Fig. S6

Intermediate proteins maintain PAA integrity and specificity

A. Single channel images of Figure 6A illustrate the distribution of ZO-1 and N-Cadwt-GFP in wildtype, nokm520, pard6γbfh266, and nokm520/pard6γbfh266 mutant embryos at 26-ss. B. Transverse confocal imaging of 21 siblings of nokm520 heterozygous parents revealed no difference in the apical distributions of ZO-1 and N-Cad-GFP at 14-ss. (Please note that unlike at 18-ss or later, nokm520mutants do not display apparent phenotypes at 14-ss for easy genotyping. Thus, we decided to infer whether nok mutation affects the OAAs and PAAs at 14-ss by examining over 20 embryos, of which about five embryos were expected to be nokm520 mutants.) C. Sagittal confocal imaging of 22 siblings of nokm520 heterozygous parents confirmed the punctate N-Cad- GFP-positive OAAs (arrowheads) in the midline plane (SM) at 14-ss in all embryos examined.
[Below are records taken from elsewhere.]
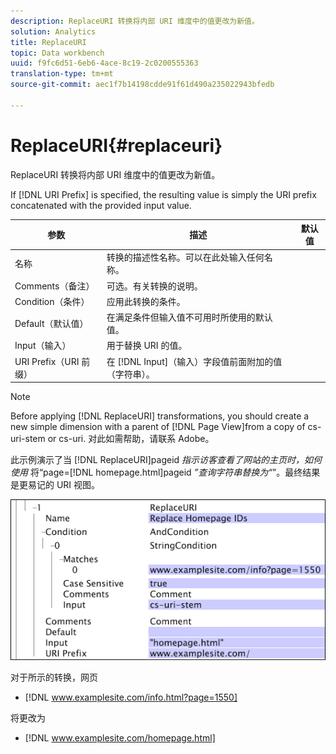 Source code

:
 ```yaml
---
description: ReplaceURI 转换将内部 URI 维度中的值更改为新值。
solution: Analytics
title: ReplaceURI
topic: Data workbench
uuid: f9fc6d51-6eb6-4ace-8c19-2c0200555363
translation-type: tm+mt
source-git-commit: aec1f7b14198cdde91f61d490a235022943bfedb

---
```



# ReplaceURI{#replaceuri}

ReplaceURI 转换将内部 URI 维度中的值更改为新值。

If [!DNL URI Prefix] is specified, the resulting value is simply the URI prefix concatenated with the provided input value.

| 参数 | 描述 | 默认值 |
|---|---|---|
| 名称 | 转换的描述性名称。可以在此处输入任何名称。 |  |
| Comments（备注） | 可选。有关转换的说明。 |  |
| Condition（条件） | 应用此转换的条件。 |  |
| Default（默认值） | 在满足条件但输入值不可用时所使用的默认值。 |  |
| Input（输入） | 用于替换 URI 的值。 |  |
| URI Prefix（URI 前缀） | 在 [!DNL Input]（输入）字段值前面附加的值（字符串）。 |  |

>[!NOTE]
>
>Before applying [!DNL ReplaceURI] transformations, you should create a new simple dimension with a parent of [!DNL Page View]from a copy of cs-uri-stem or cs-uri. 对此如需帮助，请联系 Adobe。

此示例演示了当 [!DNL ReplaceURI]pageid *指示访客查看了网站的主页时，如何使用* 将“page=[!DNL homepage.html]pageid *”查询字符串替换为“*”。最终结果是更易记的 URI 视图。

![](assets/cfg_TransformationType_ReplaceURI.bmp)

对于所示的转换，网页

* [!DNL www.examplesite.com/info.html?page=1550]

将更改为

* [!DNL www.examplesite.com/homepage.html]

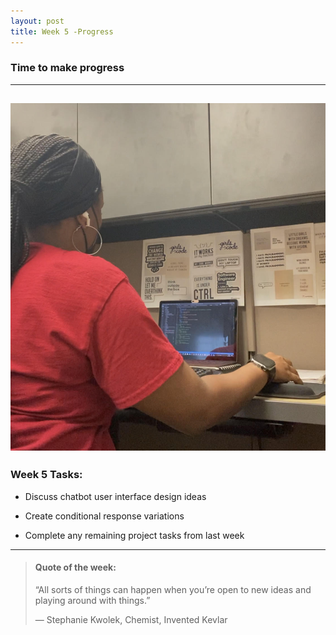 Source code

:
 ```yaml
---
layout: post
title: Week 5 -Progress
---
```


### Time to make progress

----

![uapwkfive1](/images/uapwkfive1.jpg)
----

### Week 5 Tasks:

- Discuss chatbot user interface design ideas

- Create conditional response variations 

- Complete any remaining project tasks from last week

----

> #### Quote of the week:
> “All sorts of things can happen when you’re open to new ideas and playing around with things.”
>
> — Stephanie Kwolek, Chemist, Invented Kevlar

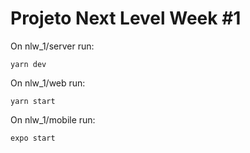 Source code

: # Projeto Next Level Week #1

On nlw_1/server run:
```
yarn dev
```

On nlw_1/web run:
```
yarn start
```

On nlw_1/mobile run:
```
expo start
```
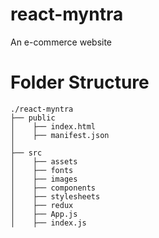 # react-myntra

An e-commerce website

# Folder Structure

```
./react-myntra
├── public
│    ├── index.html
│    ├── manifest.json
│
├── src
│    ├── assets
│    ├── fonts
│    ├── images
│    ├── components
│    ├── stylesheets
│    ├── redux
│    ├── App.js
│    ├── index.js

```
D, E. A TEM image shows the distributions of cell-cell adhesions at the midline region. Cell-cell adhesions assembled cell protrusions in plywood-like clusters (double arrowheads). Two neuroepithelial cells, highlighted with blue and magenta, opposed at their apical ends, which are indicated by the apical marker basal bodies (arrows BB). The lower boxed region in B is magnified in Figure 6D; the upper boxed region is enlarged in C to better illustrate the plywoodlike clustering of cell protrusions that were adhered together by cell-cell adhesions (double arrowheads).